Representative Selection

Within each cluster, the representative is chosen by:

  1. Highest confidence — Most reliable memory survives
  2. Highest access_count — Most frequently recalled = most useful
  3. Newest (created_at DESC) — Most recent information

Consolidation Response

{
    "merged_groups": 2,
    "superseded_count": 3,
    "compression_ratio": 0.20,
    "avg_similarity": 0.65
}
Field Description
merged_groups Number of clusters found
superseded_count Total memories marked superseded
compression_ratio superseded_count / total_consolidatable
avg_similarity Average Jaccard similarity within clusters

Example

Given 5 memories in a session:

#1: "grip_force=12.5N works for cups"        (category=observation, confidence=0.85)
#2: "12.5N grip force optimal for cylinders" (category=observation, confidence=0.80)
#3: "force 12.5N best for cup grasping"      (category=observation, confidence=0.90)
#4: "red objects need 15N force"             (category=observation, confidence=0.85)
#5: "always calibrate before grasping"       (category=constraint, confidence=0.95)
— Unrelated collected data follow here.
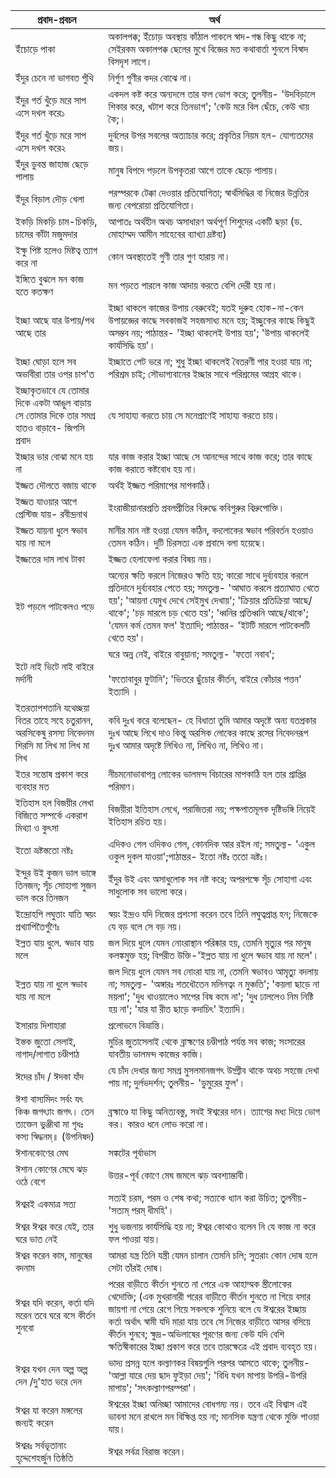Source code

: | প্রবাদ-প্রবচন | অর্থ |
| --- | --- |
| ইঁচোড়ে পাকা | অকালপক্ক; ইঁচোড় অবস্থায় কাঁঠাল পাকলে স্বাদ-গন্ধ কিছু থাকে না; সেইরকম অকালপক্ক ছেলের মুখে বিজ্ঞের মত কথাবার্তা শুনলে বিস্বাদ বিসদৃশ লাগে। |
| ইঁদুর চেনে না ভাগবত পুঁথি | নির্গুণ গুণীর কদর বোঝে না। |
| ইঁদুর গর্ত খুঁড়ে মরে সাপ এসে দখল করে১ | একদল কষ্ট করে অন্যদলে তার ফল ভোগ করে; তুলনীয়- 'উদবিড়ালে শিকার করে, খটাশ করে তিনভাগ'; 'কেউ মরে বিল ছেঁচে, কেউ খায় কৈ;। |
| ইঁদুর গর্ত খুঁড়ে মরে সাপ এসে দখল করে২ | দুর্বলের উপর সবলের অত্যাচার করে; প্রকৃতির নিয়ম হল- যোগ্যতমের জয়। |
| ইঁদুর ডুবন্ত জাহাজ ছেড়ে পালায় | মানুষ বিপদে পড়লে উপকৃতরা আগে তাকে ছেড়ে পালায়। |
| ইঁদুর বিড়াল দৌড় খেলা | পরস্পরকে টেক্কা দেওয়ার প্রতিযোগিতা; স্বার্থসিদ্ধির বা নিজের উন্নতির জন্য বেপরোয়া প্রতিযোগিতা। |
| ইকড়ি মিকড়ি চাম-চিকড়ি, চামের কাঁটা মজুমদার | আপাতঃ অর্থহীন অথচ অসাধারণ অর্থপূর্ণ শিশুদের একটি ছড়া (ড. মোহাম্মদ আমীন সাহেবের ব্যাখ্যা দ্রষ্টব্য) |
| ইক্ষু পিষ্ট হলেও মিষ্টত্ব ত্যাগ করে না | কোন অবস্থাতেই গুণী তার গুণ হারায় না। |
| ইঙ্গিতে বুঝলে মন কাজ হতে কতক্ষণ | মন পড়তে পারলে কাজ আদায় করতে বেশি দেরী হয় না। |
| ইচ্ছা আছে যার উপায়/পথ আছে তার | ইচ্ছা থাকলে কাজের উপায় বেরুবেই; যতই দুরুহ হোক-না-কেন উপায়জ্ঞের কাছে সবকাজই সহজসাধ্য মনে হয়; ইচ্ছুকের কাছে কিছুই অসম্ভব নয়; পাঠান্তর- 'ইচ্ছা থাকলেই উপায় হয়'; 'উপায় থাকলেই কার্যসিদ্ধি হয়'। |
| ইচ্ছা ঘোড়া হলে সব অভাবীরা তার ওপর চাপ'ত | ইচ্ছাতে পেট ভরে না; শুধু ইচ্ছা থাকলেই বৈতরণী পার হওয়া যায় না; পরিশ্রম চাই; সৌভাগ্যবানের ইচ্ছার সাথে পরিশ্রমের আগ্রহ থাকে। |
| ইচ্ছাকৃতভাবে যে তোমার দিকে একটা আঙুল বাড়ায় সে তোমার দিকে তার সমগ্র হাতও বাড়াবে- জিপসি প্রবাদ | যে সাহায্য করতে চায় সে মনেপ্রাণেই সাহায্য করতে চায়। |
| ইচ্ছার ভার বোঝা মনে হয় না | যার কাজ করার ইচ্ছা আছে সে আনন্দের সাথে কাজ করে; তার কাছে কাজ করাতে কষ্টবোধ হয় না। |
| ইজ্জত দৌলতে বজায় থাকে | অর্থই ইজ্জত পরিমাপের মাপকাঠি। |
| ইজ্জত যাওয়ার আগে প্রেস্টিজ যায়- রবীন্দ্রনাথ | ইংরাজীয়ানারপ্রতি প্রবলপ্রীতির বিরুদ্ধে কবিগুরুর বিদ্রুপোক্তি। |
| ইজ্জত যায়না ধুলে স্বভাব যায় না মলে | মানীর মান নষ্ট হওয়া যেমন কঠিন, বদলোকের স্বভাব পরিবর্তন হওয়াও তেমন কঠিন। দুটি চিরসত্য এক প্রবাদে বলা হয়েছে। |
| ইজ্জতের দাম লাখ টাকা | ইজ্জত হেলাফেলা করার বিষয় নয়। |
| ইট পড়লে পাটকেলও পড়ে | অন্যের ক্ষতি করলে নিজেরও ক্ষতি হয়; কারো সাথে দুর্ব্যবহার করলে প্রতিদানে দুর্ব্যবহার পেতে হয়; সমতুল্য- 'আঘাত করলে প্রত্যাঘাত খেতে হয়'; 'আয়না যেমুখ দেখে সেইমুখ দেখায়'; 'ক্রিয়ার প্রতিক্রিয়া আছে/থাকে'; 'চড় মারলে চড় খেতে হয়'; 'ধ্বনির প্রতিধ্বনি আছে/থাকে'; 'যেমন কর্ম তেমন ফল' ইত্যাদি; পাঠান্তর- 'ইটটি মারলে পাটকেলটি খেতে হয়'। |
| ইটে নাই ভিটে নাই বাইরে মর্দানী | ঘরে অন্ন নেই, বাইরে বাবুয়ানা; সমতুল্য- 'ফতো নবাব';<br><br>'ফতোবাবুর ফুটানি'; 'ভিতরে ছুঁচোর কীর্তন, বাইরে কোঁচার পত্তন' ইত্যাদি । |
| ইতরতাপশতানি যথেচ্ছয়া বিতর তাহে সহে চতুরানন, অরসিকেষু রসস্য নিবেদনম শিরসি মা লিখ মা লিখ মা লিখ | কবি দুঃখ করে বলেছেন- হে বিধাতা তুমি আমার অদৃষ্টে অন্য যতপ্রকার দুঃখ আছে লিখে দাও কিন্তু অরসিক লোকের কাছে রসের নিবেদনরূপ দুঃখ আমার অদৃষ্টে লিখিও না, লিখিও না, লিখিও না। |
| ইতর সন্তোষ প্রকাশ করে ব্যবহার মত | নীচমনোভাবাপন্ন লোকের ভালমন্দ বিচারের মাপকাঠি হল তার প্রাপ্তির পরিমাণ। |
| ইতিহাস হল বিজয়ীর লেখা বিজিতে সম্পর্কে একরাশ মিথ্যা ও কুৎসা | বিজয়ীরা ইতিহাস লেখে, পরাজিতরা নয়; পক্ষপাতমূলক দৃষ্টিভঙ্গি নিয়েই ইতিহাস রচিত হয়। |
| ইতো ভ্রষ্টস্ততো নষ্টঃ | এদিকও গেল ওদিকও গেল, কোনদিক আর রইল না; সমতুল্য- 'একুল ওকুল দুকল যাওয়া';পাঠান্তর- ইতো নষ্টঃ ততো ভ্রষ্টঃ। |
| ইন্দুর উই কুজন ভাল ভাঙ্গে তিনজন; সূঁচ সোহাগা সুজন ভাল করে তিনজন | ইঁদুর উই এবং অসাধুলোক সব নষ্ট করে; অপরপক্ষে সূঁচ সোহাগা এবং সাধুলোক সব ভালো করে। |
| ইন্দ্রোহপি লঘুতাং যাতি স্বয়ং প্রখ্যাপিতৈর্গুণৈঃ | স্বয়ং ইন্দ্রও যদি নিজের প্রশংসা করেন তবে তিনি লঘুত্বপ্রাপ্ত হন; নিজেকে যে বড় বলে সে বড় নয়। |
| ইল্লত যায় ধুলে. স্বভাব যায় মলে | জল দিয়ে ধুলে যেমন নোংরাস্থান পরিষ্কার হয়, তেমনি মৃত্যুর পর মানুষ কলঙ্কমুক্ত হয়; বিপরীত উক্তি-'ইল্লত যায় না ধুলে স্বভাব যায় না মলে'। |
| ইল্লত যায় না ধুলে স্বভাব যায় না মলে | জল দিয়ে ধুলে যেমন সব নোংরা যায় না, তেমনি স্বভাবও আমৃত্যু বদলায় না; সমতুল্য- 'অঙ্গারঃ শতধৌতেন মলিনত্বং ন মুঞ্চতি'; 'কয়লা ছাড়ে না ময়লা'; 'দুধ খাওয়ালেও সাপের বিষ কমে না'; 'দুধ ঢাললেও নিম নিষ্টি হয় না'; 'যার যা রীত ছাড়ে কদাচিৎ' ইত্যাদি। |
| ইসারায় দিশাহারা | প্রলোভনে বিভ্রান্তি। |
| ইস্তক জুতো সেলাই, নাগাদ/লাগাত চণ্ডীপাঠ | মুচির জুতাসেলাই থেকে ব্রাহ্মণের চণ্ডীপাঠ পর্যন্ত সব কাজ; সংসারের যাবতীয় ভালমন্দ কাজের কাজি। |
| ঈদের চাঁদ / ঈদকা যাঁদ | যে চাঁদ দেখার জন্য সমগ্র মুসলমানজগৎ উদ্গ্রীব থাকে অথচ সহজে দেখা পায় না; দুর্লভদর্শন; তুলনীয়- 'ডুমুরের ফুল'। |
| ঈশা বাস্যমিদং সর্বং যৎ কিঞ্চ জগৎ্যাং জগৎ। তেন ত্যক্তেন ভুঞ্জীথা মা গৃধঃ কস্য স্বিদ্ধনম্‌॥ (উপনিষদ) | ব্রহ্মাণ্ডে যা কিছু অনিত্যবস্তু, সবই ঈশ্বরের দান। ত্যাগের মধ্য দিয়ে ভোগ কর। কারও ধনে লোভ করো না। |
| ঈশানকোণের মেঘ | সঙ্কটের পূর্বাভাস |
| ঈশান কোণের মেঘে ঝড় ওঠে বেগে | উত্তর-পূর্ব কোণে মেঘ জমলে ঝড় অবশ্যাম্ভাবী। |
| ঈশ্বরই একমাত্র সত্য | সত্যই চরম, পরম ও শেষ কথা; সত্যকে ধ্যান করা উচিত; তুলনীয়- 'সত্যম্‌ পরম্‌ ধীমহি'। |
| ঈশ্বর ঈশ্বর করে যেই, তার ঘরে ভাত নেই | শুধু ভজনায় কার্যসিদ্ধি হয় না; ঈশ্বর কোথাও বলেন নি যে কাজ না করে ফল পাওয়া যায়। |
| ঈশ্বর করেন কাম, মানুষের বদনাম | আমরা যন্ত্র তিনি যন্ত্রী যেমন চালান তেমনি চলি; সুতরাং কোন দোষ হলে সেটা তাঁরই দোষ। |
| ঈশ্বর যদি করেন, কর্তা যদি মরেন তবে ঘরে বসে কীর্তন শুনবো | পরের বাড়ীতে কীর্তন শুনতে না পেরে এক আহাম্মক স্ত্রীলোকের খেদোক্তি; (এক মুখরানারী পরের বাড়ীতে কীর্তন শুনতে না গিয়ে বসার জায়গা না পেয়ে রেগে গিয়ে সকলকে শুনিয়ে বলে যে ঈশ্বরের ইচ্ছায় কর্তা অর্থাৎ স্বামী যদি মারা যায় তবে সে নিজের বাড়ীতে আসর বসিয়ে কীর্তন শুনবে; ক্ষুদ্র-অভিলাষের পূরণের জন্য কেউ যদি বেশি ক্ষতিস্বীকারের ইচ্ছা প্রকাশ করে তবে তারক্ষেত্রে এই প্রবাদ ব্যবহৃত হয়। |
| ঈশ্বর যখন দেন অল্প অল্প দেন /দু'হাত ভরে দেন | ভাদ্য প্রসন্ন হলে কল্যাণকর বিষয়গুলি পরপর আসতে থাকে; তুলনীয়- 'আল্লা যারে দেয় ছাদ ফুইড়া দেয়'; 'বিধি যখন মাপায় উপরি-উপরি মাপায়'; 'সৎকল্যাণপরম্পরা'। |
| ঈশ্বর যা করেন মঙ্গলের জন্যই করেন | ঈশ্বরের ইচ্ছা অনিচ্ছা আমাদের বোধগম্য নয়। তবে এই বিশ্বাস এই ভাবনা মনে রাখলে মন বিক্ষিপ্ত হয় না; মানসিক যন্ত্রণা থেকে মুক্তি পাওয়া যায়। |
| ঈশ্বরঃ সর্বভূতানাং হৃদ্দেশেহর্জুন তিষ্ঠতি | ঈশ্বর সর্বত্র বিরাজ করেন। |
Result: - #5 is protected (constraint category + high confidence) - #1, #2, #3 cluster together (Jaccard > 0.50 pairwise) - #3 is selected as representative (highest confidence: 0.90) - #1, #2 → superseded, superseded_by = 3 - #4 stays independent (not similar enough to join the cluster)

Time Decay

Also triggered by end_session, time decay reduces confidence of memories not recently accessed:

Formula

confidence_new = confidence × (1 - decay_rate) ^ days_since_last_access

Parameters

Parameter Default Description
decay_rate 0.01 Per-day decay rate (1%)
min_interval_days 1.0 Only decay if last access > 1 day ago
Confidence floor 0.05 Stop decaying below this threshold

Base Time

The decay reference point is last_accessed (updated by recall hits), with fallback to created_at:

julianday('now') - julianday(COALESCE(last_accessed, created_at))

This means: - Frequently recalled memories maintain high confidence (each recall resets the clock) - Unused memories gradually fade - Never-recalled memories decay from their creation date

Decay Curve

For a memory with confidence=0.90 and decay_rate=0.01:

Days Since Last Access Confidence
0 0.900
7 0.839
30 0.664
90 0.365
180 0.148
365 0.024

At the default min_confidence=0.3 recall filter, this memory would stop appearing in search results after ~93 days without being recalled.

Database Operations

All consolidation and dedup operations use safe database primitives:

Operation Primitive Behavior on Failure
Supersede memory safe_db_transaction Atomic: all or nothing
Time decay batch safe_db_transaction Atomic: all or nothing
Cleanup duplicates safe_db_transaction Atomic per batch
Touch memories safe_db_transaction Atomic per batch

Failed transactions are logged but never crash the server.